(RTTNews.com) - Asian stocks closed mostly higher on Wednesday as investors awaited the U.S.Federal Reserve's monetary policy decision as well as the accompanying policy statement for clues about the outlook for rates.
Markets have already priced in a 25 bps rate hike and traders would be looking at the forward guidance for the December meeting.
Chinese shares gained ground on expectations that global index provider MSCI may quadruple weighting of China A-shares in its global benchmarks.
The benchmark Shanghai Composite index climbed 25.67 points or 0.92 percent to 2,806.81 while Hong Kong's Hang Seng index jumped 1.15 percent to 27,816.87.
Japanese shares extended gains for an eighth consecutive session despite many companies going ex-dividend and chip-related stocks succumbing to profit taking.
The Nikkei average rose 93.53 points or 0.39 percent to 24,033.79, closing above 24,000 for the first time in eight months, as the dollar largely stuck to tight ranges ahead of the FOMC decision due tonight.

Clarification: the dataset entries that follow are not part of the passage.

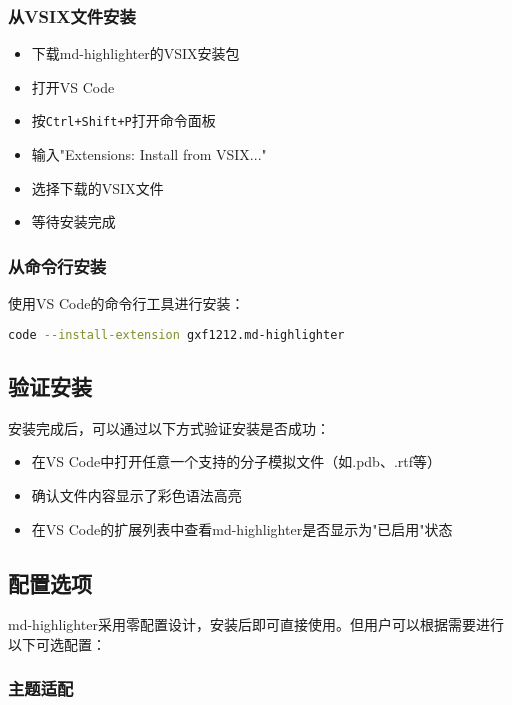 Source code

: \subsubsection{从VSIX文件安装}

\begin{itemize}
    \item 下载md-highlighter的VSIX安装包
    \item 打开VS Code
    \item 按\texttt{Ctrl+Shift+P}打开命令面板
    \item 输入"Extensions: Install from VSIX..."
    \item 选择下载的VSIX文件
    \item 等待安装完成
\end{itemize}

\subsubsection{从命令行安装}

使用VS Code的命令行工具进行安装：
\begin{lstlisting}[style=blockstyle,language=bash]
code --install-extension gxf1212.md-highlighter
\end{lstlisting}

\subsection{验证安装}

安装完成后，可以通过以下方式验证安装是否成功：

\begin{itemize}
    \item 在VS Code中打开任意一个支持的分子模拟文件（如.pdb、.rtf等）
    \item 确认文件内容显示了彩色语法高亮
    \item 在VS Code的扩展列表中查看md-highlighter是否显示为"已启用"状态
\end{itemize}

\subsection{配置选项}

md-highlighter采用零配置设计，安装后即可直接使用。但用户可以根据需要进行以下可选配置：

\subsubsection{主题适配}

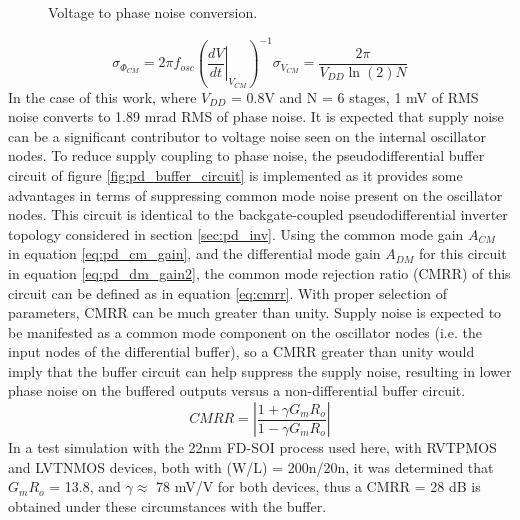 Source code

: 			\begin{figure}[htb!]
			        \centering
			        
			    \caption{Voltage to phase noise conversion.}
			    \label{fig:voltn_to_pn}
			\end{figure}
			\begin{equation}\label{eq:vnoise_to_pnoise}
					\sigma_{\Phi_{CM}} = 2\pi f_{osc}\left(\left.\frac{dV}{dt}\right|_{V_{CM}}\right)^{-1}\sigma_{V_{CM}} = \frac{2\pi}{V_{DD}\ln(2)N} 
			\end{equation}
		In the case of this work, where $V_{DD}$ = 0.8V and N = 6 stages, 1 mV of RMS noise converts to 1.89 mrad RMS of phase noise. It is expected that supply noise can be a significant contributor to voltage noise seen on the internal oscillator nodes. To reduce supply coupling to phase noise, the pseudodifferential buffer circuit of figure \ref{fig:pd_buffer_circuit} is implemented as it provides some advantages in terms of suppressing common mode noise present on the oscillator nodes. This circuit is identical to the backgate-coupled pseudodifferential inverter topology considered in section \ref{sec:pd_inv}. Using the common mode gain $A_{CM}$ in equation \ref{eq:pd_cm_gain}, and the differential mode gain $A_{DM}$ for this circuit in equation \ref{eq:pd_dm_gain2}, the common mode rejection ratio (CMRR) of this circuit can be defined as in equation \ref{eq:cmrr}. With proper selection of parameters, CMRR can be much greater than unity. Supply noise is expected to be manifested as a common mode component on the oscillator nodes (i.e. the input nodes of the differential buffer), so a CMRR greater than unity would imply that the buffer circuit can help suppress the supply noise, resulting in lower phase noise on the buffered outputs versus a non-differential buffer circuit.
				\begin{equation}\label{eq:cmrr}
					CMRR = \left|\frac{1+\gamma G_m R_o}{1-\gamma G_m R_o}\right|
				\end{equation}
		In a test simulation with the 22nm FD-SOI process used here, with RVTPMOS and LVTNMOS devices, both with (W/L) = 200n/20n, it was determined that $G_m R_o$ = 13.8, and $\gamma\approx$ 78 mV/V for both devices, thus a CMRR = 28 dB is obtained under these circumstances with the buffer. 

		

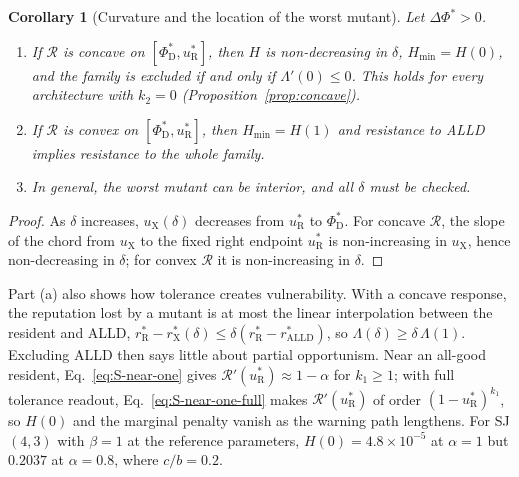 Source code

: \documentclass[fleqn,10pt]{article}
\theoremstyle{plain}
\newtheorem{corollary}[proposition]{Corollary}
\theoremstyle{remark}
\newcommand{\Rm}{\mathcal R}
\newcommand{\D}{\mathrm D}
\newcommand{\ALLD}{\mathrm{ALLD}}
\newcommand{\rR}{r^*_{\mathrm R}}
\newcommand{\uR}{u^*_{\mathrm R}}
\begin{document}
\begin{corollary}[Curvature and the location of the worst mutant]\label{cor:curvature}
Let $\Delta\Phi^*>0$.
\begin{enumerate}
\item[(a)] If $\Rm$ is concave on $[\Phi^*_\D,\uR]$, then $H$ is non-decreasing in
$\delta$, $H_{\min}=H(0)$, and the family is excluded if and only if
$\Lambda'(0)\le0$. This holds for every architecture with $k_2=0$
(Proposition~\ref{prop:concave}).
\item[(b)] If $\Rm$ is convex on $[\Phi^*_\D,\uR]$, then $H_{\min}=H(1)$ and
resistance to ALLD implies resistance to the whole family.
\item[(c)] In general, the worst mutant can be interior, and all $\delta$ must be
checked.
\end{enumerate}
\end{corollary}
\begin{proof}
As $\delta$ increases, $u_{\mathrm X}(\delta)$ decreases from $\uR$ to $\Phi^*_\D$.
For concave $\Rm$, the slope of the chord from $u_{\mathrm X}$ to the fixed right
endpoint $\uR$ is non-increasing in $u_{\mathrm X}$, hence non-decreasing in
$\delta$; for convex $\Rm$ it is non-increasing in $\delta$.
\end{proof}
Part (a) also shows how tolerance creates vulnerability. With a concave
response, the reputation lost by a mutant is at most the linear interpolation
between the resident and ALLD, $\rR-r^*_{\mathrm X}(\delta)\le\delta(\rR-r^*_{\ALLD})$,
so $\Lambda(\delta)\ge\delta\,\Lambda(1)$. Excluding ALLD then says little about
partial opportunism. Near an all-good resident, Eq.~\eqref{eq:S-near-one} gives
$\Rm'(\uR)\approx1-\alpha$ for $k_1\ge1$; with full tolerance readout,
Eq.~\eqref{eq:S-near-one-full} makes $\Rm'(\uR)$ of order $(1-\uR)^{k_1}$, so
$H(0)$ and the marginal penalty vanish as the warning path lengthens. For SJ
$(4,3)$ with $\beta=1$ at the reference parameters, $H(0)=4.8\times10^{-5}$ at
$\alpha=1$ but $0.2037$ at $\alpha=0.8$, where $c/b=0.2$.
\end{document}
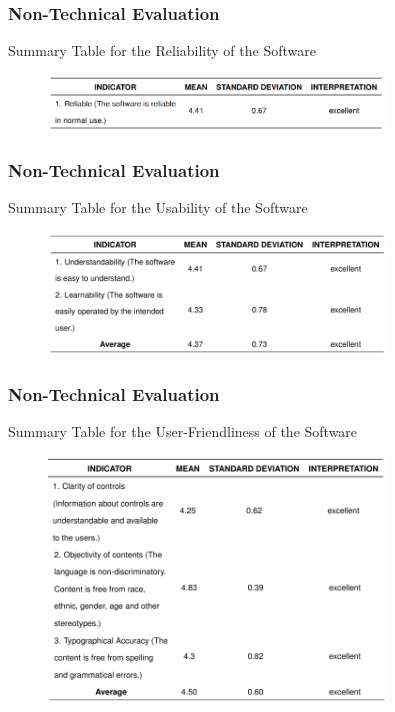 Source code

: \documentclass{beamer}
\begin{document}
\begin{frame}
	\frametitle{Non-Technical Evaluation}
	\begin{block}{Summary Table for the Reliability of the Software}
		\begin{figure}
			\includegraphics[width=0.8\textwidth]{figures/res_non_tech_reliability.png}
		\end{figure}
	\end{block}
\end{frame}

\begin{frame}
	\frametitle{Non-Technical Evaluation}
	\begin{block}{Summary Table for the Usability of the Software}
		\begin{figure}
			\includegraphics[width=0.8\textwidth]{figures/res_non_tech_usability.png}
		\end{figure}
	\end{block}
\end{frame}

\begin{frame}
	\frametitle{Non-Technical Evaluation}
	\begin{block}{Summary Table for the User-Friendliness of the Software}
		\begin{figure}
			\includegraphics[width=0.8\textwidth]{figures/res_non_tech_uf.png}
		\end{figure}
	\end{block}
\end{frame}
\end{document}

The broader Topix index finished marginally lower at 1,821.67 as markets awaited the outcome of a scheduled summit between Japanese Prime Minister Shinzo Abe and U.S. President Donald Trump to expand trade framework.
Toyota Motor Corp, Nissan Motor, Sumitomo Mitsui Financial and Nomura Holdings dropped 1-4 percent due to ex-dividend price adjustments.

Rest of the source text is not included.